Tonight, Mary and I experienced an "in your face" event that really brought the Blue Road concept home.
As a special education teacher I have seen all too often the disfunctional environments many of my students have to survive in. Too many times I found the life being drained from me as I tried to find some way--any way-- to influence positive change in their lives.
Until 2009, I have always been teaching in what I laughingly refer to as "The Front Lines" of hell. The students in my classroom have always been just one step short of chaos, and one step shy of success. Generally I have been very instrumental with guiding the majority towards success. Not that it has always been applauded by the powers to be. Seems I was always overlooking the financial incentive for having kids in schools. Taking a student who needs 10 credits to graduate usually takes just over 1 1/2 school years, maybe two for a special education student. This translates into 1.5 FTE funding for a school--at the premium rate for a student with an IEP.
I have always looked at running a business from the QUANITY model. That is the more I can turn over, the more I make. My dad always used to say it is better to sell 100 widgets for .50 cents and make a .30 cent profit off each one than it was to sell 50 widgets for .80 cents each and make a profit of .60 cents each. Dad reasoned the consumer will be more likely to by the cheaper widget, your business looked good, and you had more leverage with your supplier to negotiate the price. So it made sense I looked at education in the same light.
I had students who were 17 and older, generally closer to 19 or 20. Most had 50% of their required credits to graduate and wanted to do so in an expeditious manner. So I went about arranging a program that would have the students graduating in less time than the charter school thought was necessary.
But I digress, my point is that here, in Lillington, North Carolina of all places, I have found some resemblance of reality. Where the ends justify the means if it is done in such a way people benefit. In a place where the nearest interstate highway is 40 miles in any direction, these people of the Blue Roads have an appreciation for life. This is exactly what Mary and I are wanting to encounter on the road. A place where folks understand life is more than McDonald's or Pizza Hut. Though there are franchises here, they are not the first choice. Life is tough here. There is no running to the mall to escape nor is there a downtown to fantasize about providing financial security via investments in commodities and futures. Here there is only determination and tradition.

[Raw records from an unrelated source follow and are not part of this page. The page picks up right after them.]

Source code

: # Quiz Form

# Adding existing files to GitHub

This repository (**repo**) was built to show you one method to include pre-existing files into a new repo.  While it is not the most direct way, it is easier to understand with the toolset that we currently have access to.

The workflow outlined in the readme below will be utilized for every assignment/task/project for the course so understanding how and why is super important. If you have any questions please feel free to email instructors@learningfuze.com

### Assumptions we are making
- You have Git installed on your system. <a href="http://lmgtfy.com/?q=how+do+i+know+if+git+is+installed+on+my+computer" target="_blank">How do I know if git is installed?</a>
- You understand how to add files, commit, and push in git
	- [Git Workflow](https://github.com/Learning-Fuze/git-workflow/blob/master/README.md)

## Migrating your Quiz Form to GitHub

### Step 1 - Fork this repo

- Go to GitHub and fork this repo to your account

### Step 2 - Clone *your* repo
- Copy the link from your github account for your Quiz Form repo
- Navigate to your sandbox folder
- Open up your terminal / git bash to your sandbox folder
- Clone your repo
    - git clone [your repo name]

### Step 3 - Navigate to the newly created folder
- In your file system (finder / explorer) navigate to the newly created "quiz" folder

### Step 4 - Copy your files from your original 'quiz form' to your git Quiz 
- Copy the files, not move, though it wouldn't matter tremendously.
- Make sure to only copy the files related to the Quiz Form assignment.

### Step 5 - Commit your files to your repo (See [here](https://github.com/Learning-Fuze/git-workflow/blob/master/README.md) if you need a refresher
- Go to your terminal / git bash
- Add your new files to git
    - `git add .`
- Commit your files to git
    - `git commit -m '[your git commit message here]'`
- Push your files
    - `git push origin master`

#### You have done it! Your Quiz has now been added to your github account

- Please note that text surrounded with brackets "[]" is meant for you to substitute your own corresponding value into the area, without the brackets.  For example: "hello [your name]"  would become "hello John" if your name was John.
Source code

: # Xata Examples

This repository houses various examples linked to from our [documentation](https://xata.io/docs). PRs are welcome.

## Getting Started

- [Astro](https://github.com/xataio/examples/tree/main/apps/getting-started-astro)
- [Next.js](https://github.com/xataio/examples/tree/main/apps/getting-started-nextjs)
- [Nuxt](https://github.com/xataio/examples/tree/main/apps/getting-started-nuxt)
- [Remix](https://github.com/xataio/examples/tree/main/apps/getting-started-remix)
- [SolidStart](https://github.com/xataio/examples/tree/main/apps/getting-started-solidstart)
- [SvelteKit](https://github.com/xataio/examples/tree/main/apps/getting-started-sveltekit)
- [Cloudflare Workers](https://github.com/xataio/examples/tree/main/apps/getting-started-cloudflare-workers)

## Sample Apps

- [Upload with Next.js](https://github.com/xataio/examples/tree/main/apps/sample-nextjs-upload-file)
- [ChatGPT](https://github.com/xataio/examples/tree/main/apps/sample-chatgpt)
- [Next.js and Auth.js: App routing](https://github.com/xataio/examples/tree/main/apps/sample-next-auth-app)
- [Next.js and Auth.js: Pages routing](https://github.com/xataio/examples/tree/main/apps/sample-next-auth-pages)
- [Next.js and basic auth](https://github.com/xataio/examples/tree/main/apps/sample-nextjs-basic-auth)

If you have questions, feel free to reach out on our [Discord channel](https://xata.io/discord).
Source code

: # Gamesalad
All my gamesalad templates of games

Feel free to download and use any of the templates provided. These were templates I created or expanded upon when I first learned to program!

This is the Blue Road Mary and I traveled tonight. At a dinner hosted by a local church, to recognize the teachers who provide that determination to their congregation's children. It was simple. Some would say blantantly simple. It was disheveled and chaotic. But it was important to the folks along this Blue Road, North Carolina Highway 27 West (NC Hwy 27 W). The county school superintendent was there. As was the county commissioner whose family has been part of Harnett county since the days King George signed the land deeds; which are still on file with the county clerk's office in many counties in North Carolina. North Carolina's Secretary of State even drove the 50 some miles south from Raleigh to attend the event. In the end, the event was as much a celebration of the children as it was the people who influence them. It was a night of community--some would say was one step from chaos, and one step shy of success. But this night, it sure felt like it was oh so much closer to success.